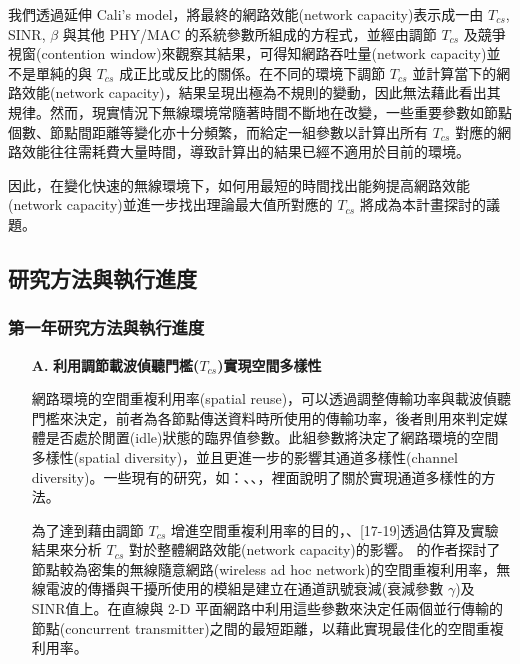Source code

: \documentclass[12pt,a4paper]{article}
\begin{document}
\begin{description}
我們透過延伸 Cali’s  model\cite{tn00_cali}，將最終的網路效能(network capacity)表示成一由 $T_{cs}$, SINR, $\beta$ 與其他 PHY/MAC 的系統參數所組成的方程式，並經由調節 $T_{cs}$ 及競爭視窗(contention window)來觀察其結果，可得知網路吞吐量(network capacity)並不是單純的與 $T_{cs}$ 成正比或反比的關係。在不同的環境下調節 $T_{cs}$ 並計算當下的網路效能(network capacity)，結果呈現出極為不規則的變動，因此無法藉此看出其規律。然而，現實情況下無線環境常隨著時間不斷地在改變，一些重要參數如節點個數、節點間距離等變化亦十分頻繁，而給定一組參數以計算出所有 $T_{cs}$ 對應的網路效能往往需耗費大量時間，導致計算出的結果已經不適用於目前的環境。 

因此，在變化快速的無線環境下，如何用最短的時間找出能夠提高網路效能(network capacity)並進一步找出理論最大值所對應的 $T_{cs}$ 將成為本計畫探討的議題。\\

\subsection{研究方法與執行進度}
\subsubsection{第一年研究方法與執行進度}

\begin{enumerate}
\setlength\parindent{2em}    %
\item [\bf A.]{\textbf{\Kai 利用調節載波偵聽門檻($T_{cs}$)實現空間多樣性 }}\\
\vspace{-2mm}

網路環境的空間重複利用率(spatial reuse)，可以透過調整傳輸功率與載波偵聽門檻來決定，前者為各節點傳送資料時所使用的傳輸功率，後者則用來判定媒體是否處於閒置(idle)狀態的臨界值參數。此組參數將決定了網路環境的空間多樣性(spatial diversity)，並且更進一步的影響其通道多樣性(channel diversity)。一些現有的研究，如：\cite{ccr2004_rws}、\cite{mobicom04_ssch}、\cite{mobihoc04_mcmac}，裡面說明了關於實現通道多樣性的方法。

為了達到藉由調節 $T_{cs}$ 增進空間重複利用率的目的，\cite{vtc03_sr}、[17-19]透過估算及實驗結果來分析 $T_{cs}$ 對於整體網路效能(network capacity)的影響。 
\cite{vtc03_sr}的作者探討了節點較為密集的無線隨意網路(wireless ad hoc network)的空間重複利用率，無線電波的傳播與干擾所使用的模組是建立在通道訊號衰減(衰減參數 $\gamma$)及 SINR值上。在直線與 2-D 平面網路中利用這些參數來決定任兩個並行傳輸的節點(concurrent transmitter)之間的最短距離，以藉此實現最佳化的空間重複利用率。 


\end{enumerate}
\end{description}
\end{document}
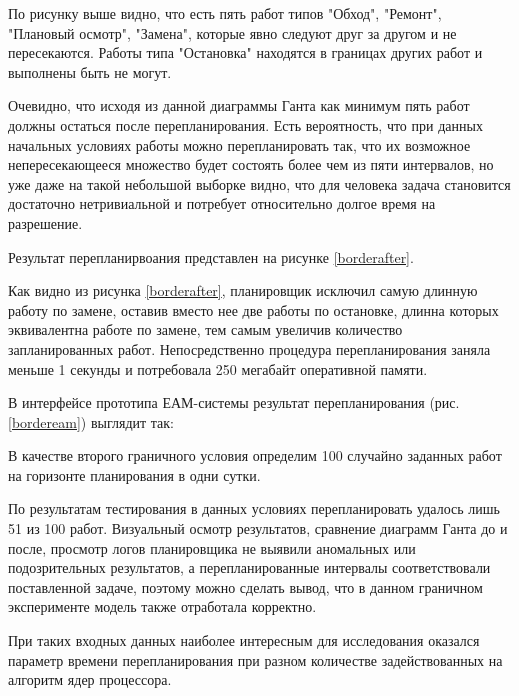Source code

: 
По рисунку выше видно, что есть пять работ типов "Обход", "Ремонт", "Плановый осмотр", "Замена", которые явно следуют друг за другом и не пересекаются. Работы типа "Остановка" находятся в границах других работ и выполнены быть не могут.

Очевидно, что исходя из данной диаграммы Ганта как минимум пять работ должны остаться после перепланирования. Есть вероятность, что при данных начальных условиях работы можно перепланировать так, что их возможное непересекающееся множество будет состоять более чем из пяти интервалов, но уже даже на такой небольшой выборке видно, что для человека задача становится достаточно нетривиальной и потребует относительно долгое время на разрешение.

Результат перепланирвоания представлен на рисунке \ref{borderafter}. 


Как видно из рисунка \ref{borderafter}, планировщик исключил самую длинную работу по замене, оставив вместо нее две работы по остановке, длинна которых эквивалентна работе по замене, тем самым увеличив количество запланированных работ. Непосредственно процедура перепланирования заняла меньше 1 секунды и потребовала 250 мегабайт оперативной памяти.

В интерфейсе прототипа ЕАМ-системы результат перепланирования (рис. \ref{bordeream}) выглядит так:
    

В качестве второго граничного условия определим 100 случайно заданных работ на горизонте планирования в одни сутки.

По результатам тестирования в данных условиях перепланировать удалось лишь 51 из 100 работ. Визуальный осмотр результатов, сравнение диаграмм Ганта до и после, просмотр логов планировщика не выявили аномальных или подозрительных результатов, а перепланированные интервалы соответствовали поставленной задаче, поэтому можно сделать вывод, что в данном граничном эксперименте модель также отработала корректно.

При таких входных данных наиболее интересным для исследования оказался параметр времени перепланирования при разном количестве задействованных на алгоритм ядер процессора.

========================================================================

- What the task asks:
Leave out the pictures, and give all the records again exactly.

- Exercise output:
Source code

: \documentclass[12pt,a4paper]{article}
\begin{document}
\begin{description}
我們透過延伸 Cali’s  model\cite{tn00_cali}，將最終的網路效能(network capacity)表示成一由 $T_{cs}$, SINR, $\beta$ 與其他 PHY/MAC 的系統參數所組成的方程式，並經由調節 $T_{cs}$ 及競爭視窗(contention window)來觀察其結果，可得知網路吞吐量(network capacity)並不是單純的與 $T_{cs}$ 成正比或反比的關係。在不同的環境下調節 $T_{cs}$ 並計算當下的網路效能(network capacity)，結果呈現出極為不規則的變動，因此無法藉此看出其規律。然而，現實情況下無線環境常隨著時間不斷地在改變，一些重要參數如節點個數、節點間距離等變化亦十分頻繁，而給定一組參數以計算出所有 $T_{cs}$ 對應的網路效能往往需耗費大量時間，導致計算出的結果已經不適用於目前的環境。 

因此，在變化快速的無線環境下，如何用最短的時間找出能夠提高網路效能(network capacity)並進一步找出理論最大值所對應的 $T_{cs}$ 將成為本計畫探討的議題。\\

\subsection{研究方法與執行進度}
\subsubsection{第一年研究方法與執行進度}

\begin{enumerate}
\setlength\parindent{2em}    %
\item [\bf A.]{\textbf{\Kai 利用調節載波偵聽門檻($T_{cs}$)實現空間多樣性 }}\\
\vspace{-2mm}

網路環境的空間重複利用率(spatial reuse)，可以透過調整傳輸功率與載波偵聽門檻來決定，前者為各節點傳送資料時所使用的傳輸功率，後者則用來判定媒體是否處於閒置(idle)狀態的臨界值參數。此組參數將決定了網路環境的空間多樣性(spatial diversity)，並且更進一步的影響其通道多樣性(channel diversity)。一些現有的研究，如：\cite{ccr2004_rws}、\cite{mobicom04_ssch}、\cite{mobihoc04_mcmac}，裡面說明了關於實現通道多樣性的方法。

為了達到藉由調節 $T_{cs}$ 增進空間重複利用率的目的，\cite{vtc03_sr}、[17-19]透過估算及實驗結果來分析 $T_{cs}$ 對於整體網路效能(network capacity)的影響。 
\cite{vtc03_sr}的作者探討了節點較為密集的無線隨意網路(wireless ad hoc network)的空間重複利用率，無線電波的傳播與干擾所使用的模組是建立在通道訊號衰減(衰減參數 $\gamma$)及 SINR值上。在直線與 2-D 平面網路中利用這些參數來決定任兩個並行傳輸的節點(concurrent transmitter)之間的最短距離，以藉此實現最佳化的空間重複利用率。 


\end{enumerate}
\end{description}
\end{document}
Source code

: 
По рисунку выше видно, что есть пять работ типов "Обход", "Ремонт", "Плановый осмотр", "Замена", которые явно следуют друг за другом и не пересекаются. Работы типа "Остановка" находятся в границах других работ и выполнены быть не могут.

Очевидно, что исходя из данной диаграммы Ганта как минимум пять работ должны остаться после перепланирования. Есть вероятность, что при данных начальных условиях работы можно перепланировать так, что их возможное непересекающееся множество будет состоять более чем из пяти интервалов, но уже даже на такой небольшой выборке видно, что для человека задача становится достаточно нетривиальной и потребует относительно долгое время на разрешение.

Результат перепланирвоания представлен на рисунке \ref{borderafter}. 


Как видно из рисунка \ref{borderafter}, планировщик исключил самую длинную работу по замене, оставив вместо нее две работы по остановке, длинна которых эквивалентна работе по замене, тем самым увеличив количество запланированных работ. Непосредственно процедура перепланирования заняла меньше 1 секунды и потребовала 250 мегабайт оперативной памяти.

В интерфейсе прототипа ЕАМ-системы результат перепланирования (рис. \ref{bordeream}) выглядит так:
    

В качестве второго граничного условия определим 100 случайно заданных работ на горизонте планирования в одни сутки.

По результатам тестирования в данных условиях перепланировать удалось лишь 51 из 100 работ. Визуальный осмотр результатов, сравнение диаграмм Ганта до и после, просмотр логов планировщика не выявили аномальных или подозрительных результатов, а перепланированные интервалы соответствовали поставленной задаче, поэтому можно сделать вывод, что в данном граничном эксперименте модель также отработала корректно.

При таких входных данных наиболее интересным для исследования оказался параметр времени перепланирования при разном количестве задействованных на алгоритм ядер процессора.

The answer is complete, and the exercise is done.